Co-culture cell-derived extracellular matrix loaded electrospun microfibrous scaffolds for bone tissue engineering.


Department of Biomedical Engineering, Center for Biotechnology and Interdisciplinary Studies, Rensselaer Polytechnic Institute, Troy, NY 12180-3590, USA; Department of Chemistry and Chemical Biology, Biological Sciences and Chemical and Biological Engineering, Center for Biotechnology and Interdisciplinary Studies, Rensselaer Polytechnic Institute, Troy, NY 12180-3590, USA. Electronic address: [Email]


Cell-derived extracellular matrix (ECM) has been employed as scaffolds for tissue engineering, creating a biomimetic microenvironment that provides physical, chemical and mechanical cues for cells and supports cell adhesion, proliferation, migration and differentiation by mimicking their in vivo microenvironment. Despite the enhanced bioactivity of cell-derived ECM, its application as a scaffold to regenerate hard tissues such as bone is still hampered by its insufficient mechanical properties.

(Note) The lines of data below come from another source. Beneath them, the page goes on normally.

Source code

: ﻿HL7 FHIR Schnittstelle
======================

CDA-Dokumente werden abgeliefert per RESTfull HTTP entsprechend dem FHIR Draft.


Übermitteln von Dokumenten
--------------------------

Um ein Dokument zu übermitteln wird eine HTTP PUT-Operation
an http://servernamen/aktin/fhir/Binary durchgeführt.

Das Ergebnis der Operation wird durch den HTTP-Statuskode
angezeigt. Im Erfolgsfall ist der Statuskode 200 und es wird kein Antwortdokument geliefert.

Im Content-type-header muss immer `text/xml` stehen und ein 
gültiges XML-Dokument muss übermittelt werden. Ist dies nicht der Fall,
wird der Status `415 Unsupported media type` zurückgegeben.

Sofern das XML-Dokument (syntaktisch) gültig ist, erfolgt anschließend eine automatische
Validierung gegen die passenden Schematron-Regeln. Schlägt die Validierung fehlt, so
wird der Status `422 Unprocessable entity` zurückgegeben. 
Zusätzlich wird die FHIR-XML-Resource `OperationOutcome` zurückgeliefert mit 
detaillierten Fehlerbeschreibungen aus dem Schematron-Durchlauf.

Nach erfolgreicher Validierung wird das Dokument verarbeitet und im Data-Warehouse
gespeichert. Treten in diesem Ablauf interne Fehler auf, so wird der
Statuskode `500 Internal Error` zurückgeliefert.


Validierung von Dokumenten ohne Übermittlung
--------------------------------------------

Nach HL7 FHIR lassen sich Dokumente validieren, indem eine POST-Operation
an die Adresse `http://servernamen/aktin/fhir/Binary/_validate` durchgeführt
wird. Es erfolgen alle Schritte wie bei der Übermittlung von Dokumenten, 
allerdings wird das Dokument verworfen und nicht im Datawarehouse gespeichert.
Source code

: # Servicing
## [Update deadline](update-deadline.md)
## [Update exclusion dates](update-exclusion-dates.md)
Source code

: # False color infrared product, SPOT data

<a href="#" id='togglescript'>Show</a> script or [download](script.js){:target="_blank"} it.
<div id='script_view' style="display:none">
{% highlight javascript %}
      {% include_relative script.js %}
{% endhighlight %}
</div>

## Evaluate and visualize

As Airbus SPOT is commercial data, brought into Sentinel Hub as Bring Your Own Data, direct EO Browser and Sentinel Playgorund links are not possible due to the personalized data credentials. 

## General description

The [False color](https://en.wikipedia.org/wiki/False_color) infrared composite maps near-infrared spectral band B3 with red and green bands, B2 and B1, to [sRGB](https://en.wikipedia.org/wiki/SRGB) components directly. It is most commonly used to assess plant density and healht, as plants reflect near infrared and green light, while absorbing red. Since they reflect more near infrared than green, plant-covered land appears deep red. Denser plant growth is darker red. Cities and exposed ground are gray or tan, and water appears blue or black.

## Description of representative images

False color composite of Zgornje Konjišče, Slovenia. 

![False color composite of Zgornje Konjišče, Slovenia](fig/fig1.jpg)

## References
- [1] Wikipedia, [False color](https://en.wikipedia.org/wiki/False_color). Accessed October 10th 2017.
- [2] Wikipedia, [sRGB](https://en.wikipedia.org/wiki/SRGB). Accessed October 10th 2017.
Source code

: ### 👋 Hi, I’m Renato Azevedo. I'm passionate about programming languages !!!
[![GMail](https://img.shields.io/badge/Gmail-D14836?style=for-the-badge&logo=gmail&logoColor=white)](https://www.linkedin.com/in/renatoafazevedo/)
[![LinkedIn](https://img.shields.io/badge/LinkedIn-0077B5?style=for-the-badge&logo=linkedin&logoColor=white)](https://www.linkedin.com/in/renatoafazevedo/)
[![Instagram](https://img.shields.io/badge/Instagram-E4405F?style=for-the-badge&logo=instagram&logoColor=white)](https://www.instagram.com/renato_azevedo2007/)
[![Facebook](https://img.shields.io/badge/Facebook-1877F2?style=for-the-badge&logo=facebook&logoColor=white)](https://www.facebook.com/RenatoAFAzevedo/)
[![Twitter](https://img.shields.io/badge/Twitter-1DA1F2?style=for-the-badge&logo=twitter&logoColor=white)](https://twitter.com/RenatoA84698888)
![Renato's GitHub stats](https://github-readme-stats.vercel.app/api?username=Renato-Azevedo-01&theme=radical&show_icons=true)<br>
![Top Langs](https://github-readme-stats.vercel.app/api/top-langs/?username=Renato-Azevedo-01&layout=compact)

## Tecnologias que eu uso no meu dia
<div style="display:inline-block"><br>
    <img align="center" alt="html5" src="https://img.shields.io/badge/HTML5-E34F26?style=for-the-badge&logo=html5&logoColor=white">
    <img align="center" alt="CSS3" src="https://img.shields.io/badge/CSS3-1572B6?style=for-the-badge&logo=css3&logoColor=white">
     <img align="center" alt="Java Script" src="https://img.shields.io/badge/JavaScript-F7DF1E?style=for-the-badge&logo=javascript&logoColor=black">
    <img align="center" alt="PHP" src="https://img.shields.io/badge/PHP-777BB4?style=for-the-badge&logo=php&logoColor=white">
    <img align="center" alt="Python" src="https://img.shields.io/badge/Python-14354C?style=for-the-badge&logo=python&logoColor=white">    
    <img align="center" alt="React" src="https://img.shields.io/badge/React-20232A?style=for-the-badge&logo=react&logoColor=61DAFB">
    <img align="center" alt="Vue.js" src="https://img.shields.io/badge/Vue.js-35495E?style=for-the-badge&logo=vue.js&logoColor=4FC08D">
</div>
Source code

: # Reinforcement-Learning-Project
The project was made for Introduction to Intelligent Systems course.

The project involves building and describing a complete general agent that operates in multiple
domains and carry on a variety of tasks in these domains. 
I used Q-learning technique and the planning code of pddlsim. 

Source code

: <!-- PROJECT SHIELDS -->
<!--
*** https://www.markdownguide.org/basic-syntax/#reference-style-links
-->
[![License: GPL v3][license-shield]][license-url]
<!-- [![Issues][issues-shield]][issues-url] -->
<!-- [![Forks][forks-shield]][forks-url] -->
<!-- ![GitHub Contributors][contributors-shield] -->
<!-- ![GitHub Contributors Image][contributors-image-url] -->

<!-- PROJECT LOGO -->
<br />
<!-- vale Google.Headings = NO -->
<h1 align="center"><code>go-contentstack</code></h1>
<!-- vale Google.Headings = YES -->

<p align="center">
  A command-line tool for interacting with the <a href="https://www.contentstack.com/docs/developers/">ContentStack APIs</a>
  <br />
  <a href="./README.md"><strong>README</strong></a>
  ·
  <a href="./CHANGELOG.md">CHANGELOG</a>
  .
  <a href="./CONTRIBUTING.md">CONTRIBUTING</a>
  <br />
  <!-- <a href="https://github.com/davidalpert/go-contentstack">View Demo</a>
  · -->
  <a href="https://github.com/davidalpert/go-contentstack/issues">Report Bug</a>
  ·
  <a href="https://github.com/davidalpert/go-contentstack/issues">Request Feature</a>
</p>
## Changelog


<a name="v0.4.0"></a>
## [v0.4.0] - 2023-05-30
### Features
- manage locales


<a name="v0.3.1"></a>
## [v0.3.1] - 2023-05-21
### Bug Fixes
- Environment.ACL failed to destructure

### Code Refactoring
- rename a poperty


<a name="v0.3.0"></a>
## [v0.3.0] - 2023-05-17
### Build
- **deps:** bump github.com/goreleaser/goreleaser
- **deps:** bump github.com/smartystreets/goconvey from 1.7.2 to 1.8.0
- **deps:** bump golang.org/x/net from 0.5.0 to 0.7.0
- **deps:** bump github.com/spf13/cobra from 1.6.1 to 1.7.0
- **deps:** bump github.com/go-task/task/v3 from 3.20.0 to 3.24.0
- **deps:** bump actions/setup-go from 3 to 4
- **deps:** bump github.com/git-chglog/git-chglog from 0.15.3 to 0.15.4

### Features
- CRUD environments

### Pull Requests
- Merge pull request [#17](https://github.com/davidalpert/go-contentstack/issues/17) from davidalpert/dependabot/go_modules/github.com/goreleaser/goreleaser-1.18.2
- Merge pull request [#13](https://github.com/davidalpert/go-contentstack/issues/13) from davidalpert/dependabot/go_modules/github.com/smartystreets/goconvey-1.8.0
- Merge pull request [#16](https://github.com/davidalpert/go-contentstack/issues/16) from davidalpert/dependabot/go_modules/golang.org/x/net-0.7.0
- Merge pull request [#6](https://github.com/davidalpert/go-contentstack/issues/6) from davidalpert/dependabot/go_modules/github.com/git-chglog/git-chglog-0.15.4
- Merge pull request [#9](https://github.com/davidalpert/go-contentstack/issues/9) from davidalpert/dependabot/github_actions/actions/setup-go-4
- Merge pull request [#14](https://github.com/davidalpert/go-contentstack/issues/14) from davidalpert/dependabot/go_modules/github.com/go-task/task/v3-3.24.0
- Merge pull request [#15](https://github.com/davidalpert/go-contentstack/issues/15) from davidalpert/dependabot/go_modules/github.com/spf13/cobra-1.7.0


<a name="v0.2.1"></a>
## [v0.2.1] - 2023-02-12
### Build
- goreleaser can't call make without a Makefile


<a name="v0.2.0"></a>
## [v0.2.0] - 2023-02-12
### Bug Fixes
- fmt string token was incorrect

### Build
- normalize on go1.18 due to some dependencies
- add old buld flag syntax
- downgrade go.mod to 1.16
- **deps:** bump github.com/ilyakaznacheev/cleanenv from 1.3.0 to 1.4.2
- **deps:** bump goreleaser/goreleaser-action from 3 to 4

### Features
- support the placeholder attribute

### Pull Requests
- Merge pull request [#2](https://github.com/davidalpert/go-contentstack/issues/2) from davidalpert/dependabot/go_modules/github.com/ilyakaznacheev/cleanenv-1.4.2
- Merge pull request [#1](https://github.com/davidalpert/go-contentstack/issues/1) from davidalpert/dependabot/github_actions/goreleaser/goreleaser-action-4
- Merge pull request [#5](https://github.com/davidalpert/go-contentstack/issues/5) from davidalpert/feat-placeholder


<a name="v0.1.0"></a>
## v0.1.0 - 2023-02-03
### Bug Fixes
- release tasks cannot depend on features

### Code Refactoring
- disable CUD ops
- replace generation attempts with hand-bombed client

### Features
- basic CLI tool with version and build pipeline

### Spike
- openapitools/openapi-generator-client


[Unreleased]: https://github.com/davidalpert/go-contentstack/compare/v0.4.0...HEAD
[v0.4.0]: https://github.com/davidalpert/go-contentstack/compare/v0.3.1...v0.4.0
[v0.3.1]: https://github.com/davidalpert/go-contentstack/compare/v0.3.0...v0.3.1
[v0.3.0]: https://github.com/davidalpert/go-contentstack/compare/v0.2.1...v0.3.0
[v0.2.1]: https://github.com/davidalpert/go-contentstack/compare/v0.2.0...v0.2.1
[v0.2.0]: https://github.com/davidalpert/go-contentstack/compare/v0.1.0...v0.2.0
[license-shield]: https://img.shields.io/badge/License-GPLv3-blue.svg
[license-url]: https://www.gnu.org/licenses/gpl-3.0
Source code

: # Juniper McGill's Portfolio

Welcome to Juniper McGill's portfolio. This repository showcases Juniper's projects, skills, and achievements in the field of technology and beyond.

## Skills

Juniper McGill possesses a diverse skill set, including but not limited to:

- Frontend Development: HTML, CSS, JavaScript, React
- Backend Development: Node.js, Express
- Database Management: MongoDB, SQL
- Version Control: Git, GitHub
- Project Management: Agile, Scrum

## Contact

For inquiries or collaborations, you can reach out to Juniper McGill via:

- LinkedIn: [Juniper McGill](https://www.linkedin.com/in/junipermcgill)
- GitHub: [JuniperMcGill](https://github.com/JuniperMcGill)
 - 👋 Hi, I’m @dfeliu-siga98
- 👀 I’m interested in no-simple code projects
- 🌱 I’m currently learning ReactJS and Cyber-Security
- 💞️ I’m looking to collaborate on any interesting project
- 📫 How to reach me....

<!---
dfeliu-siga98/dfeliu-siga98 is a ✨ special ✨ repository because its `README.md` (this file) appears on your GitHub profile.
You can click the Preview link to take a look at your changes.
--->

The combination of cell-derived ECM with synthetic biomaterials might result in an effective strategy to enhance scaffold mechanical properties and structural support. Electrospinning has been used in bone tissue engineering to fabricate fibrous and porous scaffolds, mimicking the hierarchical organized fibrillar structure and architecture found in the ECM. Although the structure of the scaffold might be similar to ECM architecture, most of these electrospun scaffolds have failed to achieve functionality due to a lack of bioactivity and osteoinductive factors. In this study, we developed bioactive cell-derived ECM electrospun polycaprolactone (PCL) scaffolds produced from ECM derived from human mesenchymal stem/stromal cells (MSC), human umbilical vein endothelial cells (HUVEC) and their combination based on the hypothesis that the cell-derived ECM incorporated into the PCL fibers would enhance the biofunctionality of the scaffold. The aims of this study were to fabricate and characterize cell-derived ECM electrospun PCL scaffolds and assess their ability to enhance osteogenic differentiation of MSCs, envisaging bone tissue engineering applications. Our findings demonstrate that all cell-derived ECM electrospun scaffolds promoted significant cell proliferation compared to PCL alone, while presenting similar physical/mechanical properties. Additionally, MSC:HUVEC-ECM electrospun scaffolds significantly enhanced osteogenic differentiation of MSCs as verified by increased ALP activity and osteogenic gene expression levels. To our knowledge, these results describe the first study suggesting that MSC:HUVEC-ECM might be developed as a biomimetic electrospun scaffold for bone tissue engineering applications.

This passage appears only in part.